Items from a data source >>
▬▬▬▬▬▬
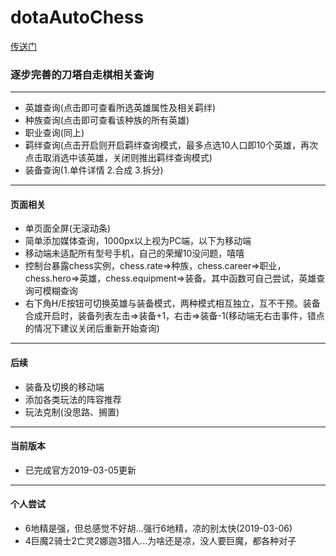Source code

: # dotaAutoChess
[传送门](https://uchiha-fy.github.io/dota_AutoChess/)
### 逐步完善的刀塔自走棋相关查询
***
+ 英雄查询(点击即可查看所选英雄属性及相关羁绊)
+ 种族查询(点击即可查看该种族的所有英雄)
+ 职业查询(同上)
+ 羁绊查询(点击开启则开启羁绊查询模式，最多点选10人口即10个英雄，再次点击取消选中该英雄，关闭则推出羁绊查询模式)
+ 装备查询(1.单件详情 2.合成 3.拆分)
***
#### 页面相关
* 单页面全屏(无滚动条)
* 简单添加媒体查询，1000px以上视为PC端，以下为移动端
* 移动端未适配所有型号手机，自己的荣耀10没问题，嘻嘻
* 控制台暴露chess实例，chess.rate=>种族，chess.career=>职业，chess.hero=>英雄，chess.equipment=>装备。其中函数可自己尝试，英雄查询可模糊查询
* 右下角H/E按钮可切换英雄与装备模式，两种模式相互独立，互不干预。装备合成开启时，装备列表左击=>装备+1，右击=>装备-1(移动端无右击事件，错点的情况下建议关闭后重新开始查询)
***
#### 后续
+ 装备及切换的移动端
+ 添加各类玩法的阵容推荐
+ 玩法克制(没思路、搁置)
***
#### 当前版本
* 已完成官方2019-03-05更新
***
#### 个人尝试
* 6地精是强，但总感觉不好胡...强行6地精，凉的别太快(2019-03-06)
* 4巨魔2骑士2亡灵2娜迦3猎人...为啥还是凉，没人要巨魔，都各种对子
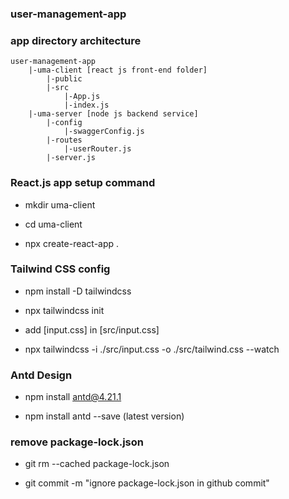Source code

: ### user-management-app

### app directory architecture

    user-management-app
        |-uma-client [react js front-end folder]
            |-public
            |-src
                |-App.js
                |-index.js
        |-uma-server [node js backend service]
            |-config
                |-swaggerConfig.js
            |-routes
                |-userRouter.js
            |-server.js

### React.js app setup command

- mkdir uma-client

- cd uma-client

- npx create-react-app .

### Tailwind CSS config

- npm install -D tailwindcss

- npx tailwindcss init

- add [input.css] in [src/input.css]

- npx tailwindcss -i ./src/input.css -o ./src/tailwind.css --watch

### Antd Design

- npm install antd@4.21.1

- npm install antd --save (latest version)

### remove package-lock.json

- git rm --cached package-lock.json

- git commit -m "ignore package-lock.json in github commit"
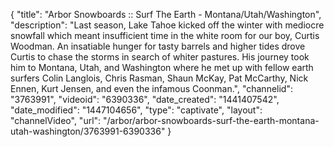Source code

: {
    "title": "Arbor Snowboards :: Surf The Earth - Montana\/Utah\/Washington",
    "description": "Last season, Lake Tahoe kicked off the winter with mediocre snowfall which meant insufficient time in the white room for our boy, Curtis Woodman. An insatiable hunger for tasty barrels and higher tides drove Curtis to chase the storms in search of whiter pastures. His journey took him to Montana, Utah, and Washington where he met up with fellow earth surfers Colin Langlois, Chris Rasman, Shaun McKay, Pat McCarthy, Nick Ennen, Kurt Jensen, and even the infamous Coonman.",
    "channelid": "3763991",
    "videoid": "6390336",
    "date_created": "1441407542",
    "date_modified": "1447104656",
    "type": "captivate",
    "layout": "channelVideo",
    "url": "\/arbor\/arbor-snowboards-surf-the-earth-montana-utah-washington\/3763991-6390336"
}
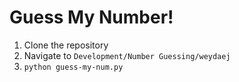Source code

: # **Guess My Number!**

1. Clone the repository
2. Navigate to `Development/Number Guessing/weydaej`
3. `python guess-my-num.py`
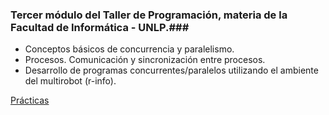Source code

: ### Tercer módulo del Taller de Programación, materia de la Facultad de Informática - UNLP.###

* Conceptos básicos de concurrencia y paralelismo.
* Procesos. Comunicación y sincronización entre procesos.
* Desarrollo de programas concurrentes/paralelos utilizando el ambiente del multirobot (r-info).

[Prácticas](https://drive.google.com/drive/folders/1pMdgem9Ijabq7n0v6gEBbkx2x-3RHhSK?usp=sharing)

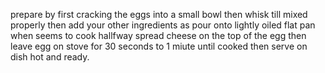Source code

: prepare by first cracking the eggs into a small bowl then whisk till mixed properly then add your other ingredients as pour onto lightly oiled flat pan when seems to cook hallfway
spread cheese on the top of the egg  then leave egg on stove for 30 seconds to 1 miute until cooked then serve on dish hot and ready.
▬▬▬▬▬▬
Task objective >> In the copy, no picture may appear; the records themselves must be output exactly.

Completed exercise >>
Source code

: # dotaAutoChess
[传送门](https://uchiha-fy.github.io/dota_AutoChess/)
### 逐步完善的刀塔自走棋相关查询
***
+ 英雄查询(点击即可查看所选英雄属性及相关羁绊)
+ 种族查询(点击即可查看该种族的所有英雄)
+ 职业查询(同上)
+ 羁绊查询(点击开启则开启羁绊查询模式，最多点选10人口即10个英雄，再次点击取消选中该英雄，关闭则推出羁绊查询模式)
+ 装备查询(1.单件详情 2.合成 3.拆分)
***
#### 页面相关
* 单页面全屏(无滚动条)
* 简单添加媒体查询，1000px以上视为PC端，以下为移动端
* 移动端未适配所有型号手机，自己的荣耀10没问题，嘻嘻
* 控制台暴露chess实例，chess.rate=>种族，chess.career=>职业，chess.hero=>英雄，chess.equipment=>装备。其中函数可自己尝试，英雄查询可模糊查询
* 右下角H/E按钮可切换英雄与装备模式，两种模式相互独立，互不干预。装备合成开启时，装备列表左击=>装备+1，右击=>装备-1(移动端无右击事件，错点的情况下建议关闭后重新开始查询)
***
#### 后续
+ 装备及切换的移动端
+ 添加各类玩法的阵容推荐
+ 玩法克制(没思路、搁置)
***
#### 当前版本
* 已完成官方2019-03-05更新
***
#### 个人尝试
* 6地精是强，但总感觉不好胡...强行6地精，凉的别太快(2019-03-06)
* 4巨魔2骑士2亡灵2娜迦3猎人...为啥还是凉，没人要巨魔，都各种对子
Source code

: ### user-management-app

### app directory architecture

    user-management-app
        |-uma-client [react js front-end folder]
            |-public
            |-src
                |-App.js
                |-index.js
        |-uma-server [node js backend service]
            |-config
                |-swaggerConfig.js
            |-routes
                |-userRouter.js
            |-server.js

### React.js app setup command

- mkdir uma-client

- cd uma-client

- npx create-react-app .

### Tailwind CSS config

- npm install -D tailwindcss

- npx tailwindcss init

- add [input.css] in [src/input.css]

- npx tailwindcss -i ./src/input.css -o ./src/tailwind.css --watch

### Antd Design

- npm install antd@4.21.1

- npm install antd --save (latest version)

### remove package-lock.json

- git rm --cached package-lock.json

- git commit -m "ignore package-lock.json in github commit"
Source code

: {
    "title": "Arbor Snowboards :: Surf The Earth - Montana\/Utah\/Washington",
    "description": "Last season, Lake Tahoe kicked off the winter with mediocre snowfall which meant insufficient time in the white room for our boy, Curtis Woodman. An insatiable hunger for tasty barrels and higher tides drove Curtis to chase the storms in search of whiter pastures. His journey took him to Montana, Utah, and Washington where he met up with fellow earth surfers Colin Langlois, Chris Rasman, Shaun McKay, Pat McCarthy, Nick Ennen, Kurt Jensen, and even the infamous Coonman.",
    "channelid": "3763991",
    "videoid": "6390336",
    "date_created": "1441407542",
    "date_modified": "1447104656",
    "type": "captivate",
    "layout": "channelVideo",
    "url": "\/arbor\/arbor-snowboards-surf-the-earth-montana-utah-washington\/3763991-6390336"
}
Source code

: # **Guess My Number!**

1. Clone the repository
2. Navigate to `Development/Number Guessing/weydaej`
3. `python guess-my-num.py`
Source code

: ### Tercer módulo del Taller de Programación, materia de la Facultad de Informática - UNLP.###

* Conceptos básicos de concurrencia y paralelismo.
* Procesos. Comunicación y sincronización entre procesos.
* Desarrollo de programas concurrentes/paralelos utilizando el ambiente del multirobot (r-info).

[Prácticas](https://drive.google.com/drive/folders/1pMdgem9Ijabq7n0v6gEBbkx2x-3RHhSK?usp=sharing)

Source code

: prepare by first cracking the eggs into a small bowl then whisk till mixed properly then add your other ingredients as pour onto lightly oiled flat pan when seems to cook hallfway
spread cheese on the top of the egg  then leave egg on stove for 30 seconds to 1 miute until cooked then serve on dish hot and ready.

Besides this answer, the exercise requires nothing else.